Things didn’t get much drier on the bike – I managed to get a cycling top over my tri-suit, but couldn’t get my arm warmers on as they and I were soaking, so just bit the bullet and went with the short sleeves hoping I wouldn’t come to regret that decision. The first few kilometres were very cold, and I was struggling with water sticking to my visor making vision quite difficult. I was very close to chucking the visor at this point, but eventually managed to squeeze a finger in front my face to give it a wipe.

Quite soon the big climb of Schiehallion approached which required a bit of careful pacing in order to not blow up within 20km. I managed to move up through the field passing quite a few riders on the climb, but lost a few places on the descent as I was still quite keen to make it to work the next day, taking things quite carefully on some tricky corners. After the climb and descent it was a lap around Loch Rannoch on perfectly flat, smooth tarmac with no traffic. I loved this section of the bike course as it just flowed so nicely and was really quick. I merged with 3 other riders at this point and we wordlessly organised a working train (adhering to the 10m drafting rules of course). The roads were so smooth and the speed quite high that I actually felt the significant draft even 10m behind the rider in front for the first time ever, so we all benefitted a good bit from taking turns in this manner.
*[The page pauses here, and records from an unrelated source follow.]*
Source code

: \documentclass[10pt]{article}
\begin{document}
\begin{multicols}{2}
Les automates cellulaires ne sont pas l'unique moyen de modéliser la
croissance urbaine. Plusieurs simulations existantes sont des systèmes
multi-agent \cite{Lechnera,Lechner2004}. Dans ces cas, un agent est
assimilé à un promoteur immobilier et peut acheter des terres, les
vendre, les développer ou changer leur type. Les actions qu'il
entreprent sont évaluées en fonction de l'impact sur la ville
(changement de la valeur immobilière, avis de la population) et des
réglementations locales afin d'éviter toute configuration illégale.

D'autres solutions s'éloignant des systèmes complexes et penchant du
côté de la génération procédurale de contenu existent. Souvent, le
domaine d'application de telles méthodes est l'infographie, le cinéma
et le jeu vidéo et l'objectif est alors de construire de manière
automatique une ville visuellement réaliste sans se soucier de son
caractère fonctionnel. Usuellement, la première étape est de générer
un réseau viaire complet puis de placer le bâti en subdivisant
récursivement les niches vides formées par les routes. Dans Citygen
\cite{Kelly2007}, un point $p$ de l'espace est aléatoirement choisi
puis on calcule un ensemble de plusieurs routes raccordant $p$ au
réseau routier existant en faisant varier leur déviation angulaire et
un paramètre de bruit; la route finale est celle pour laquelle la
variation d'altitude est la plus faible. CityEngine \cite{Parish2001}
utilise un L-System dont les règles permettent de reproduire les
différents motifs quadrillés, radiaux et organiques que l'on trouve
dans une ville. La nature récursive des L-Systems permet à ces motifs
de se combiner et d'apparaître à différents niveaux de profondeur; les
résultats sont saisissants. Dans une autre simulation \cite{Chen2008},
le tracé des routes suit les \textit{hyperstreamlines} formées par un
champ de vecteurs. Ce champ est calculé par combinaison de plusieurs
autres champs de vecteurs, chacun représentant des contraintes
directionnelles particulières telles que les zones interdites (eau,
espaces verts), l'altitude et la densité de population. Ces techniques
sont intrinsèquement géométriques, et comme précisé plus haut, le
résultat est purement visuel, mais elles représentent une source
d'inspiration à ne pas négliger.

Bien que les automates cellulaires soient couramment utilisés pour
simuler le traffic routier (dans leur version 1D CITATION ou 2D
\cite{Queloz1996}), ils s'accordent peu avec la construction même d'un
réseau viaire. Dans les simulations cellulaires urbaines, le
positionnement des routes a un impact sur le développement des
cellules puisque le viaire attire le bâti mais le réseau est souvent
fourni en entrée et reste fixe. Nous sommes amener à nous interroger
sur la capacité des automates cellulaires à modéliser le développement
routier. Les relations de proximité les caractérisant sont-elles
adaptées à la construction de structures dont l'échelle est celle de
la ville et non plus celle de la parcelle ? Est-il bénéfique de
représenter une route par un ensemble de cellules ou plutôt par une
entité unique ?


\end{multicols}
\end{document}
The coalition was broken however, once we reached the climb back out of the valley back over Schiehallion the way we had descended in. One guy shot on ahead, and the other two drifted away behind me so I climbed and descended back into the town on my own. By this time the rain had stopped and things were warming up a little, so was looking quite pleasant for the run. I reached T2 after 2 hours 41 minutes on the bike which I was really pleased with considering the climbing involved, and the conditions – my only mistake I feel on the bike was forgetting to drink and take on as many gels as I had planned to, which might have had something to do with the run performance that was to follow.

The run was 3 laps of a sort of T-shaped course within the grounds of Taymouth Castle – this meant quite a few dead turns on the out-and-back arms of the T, but it did wind its way through some quite nice looking scenery so was not completely unpleasant.

Started the run very well – probably too well in hindsight – at about 4:10/km, and completed the first of the 3 laps in about 30 minutes, on for a sub 1:30 half marathon time which I would have been ecstatic with. Unfortunately I began to fade a little in the second half, and my pace dropped off to about 5:00/km for the final lap. Looking back I think the lack of fuelling on the bike might have contributed somewhat to this, and I lost a number of places throughout the run. Reaching the finishing chute on my final lap I spotted the clock above the gantry saying the time 11:59:45 – taking longer than it should have(my physical and mental state being what it was by this point) I calculated that from a 7am start that would mean if I got under before midday then I’d break the 5 hour mark which had been a rough target for me to begin with – and surely these things never start on time so I’d have a bit of extra lee way too?? Sprinting to cross the line exactly as it turned to 12:00:00 I thought I must be there, but on seeing my overall time I was 53 seconds short…

But a 1:39 half marathon at the end of a tough day on only my second Middle distance Triathlon was still quite satisfying, and about 20 minutes faster than my Edinburgh run time which is a significant step in the right direction!

Finished 14th Senior Male, 24th Overall.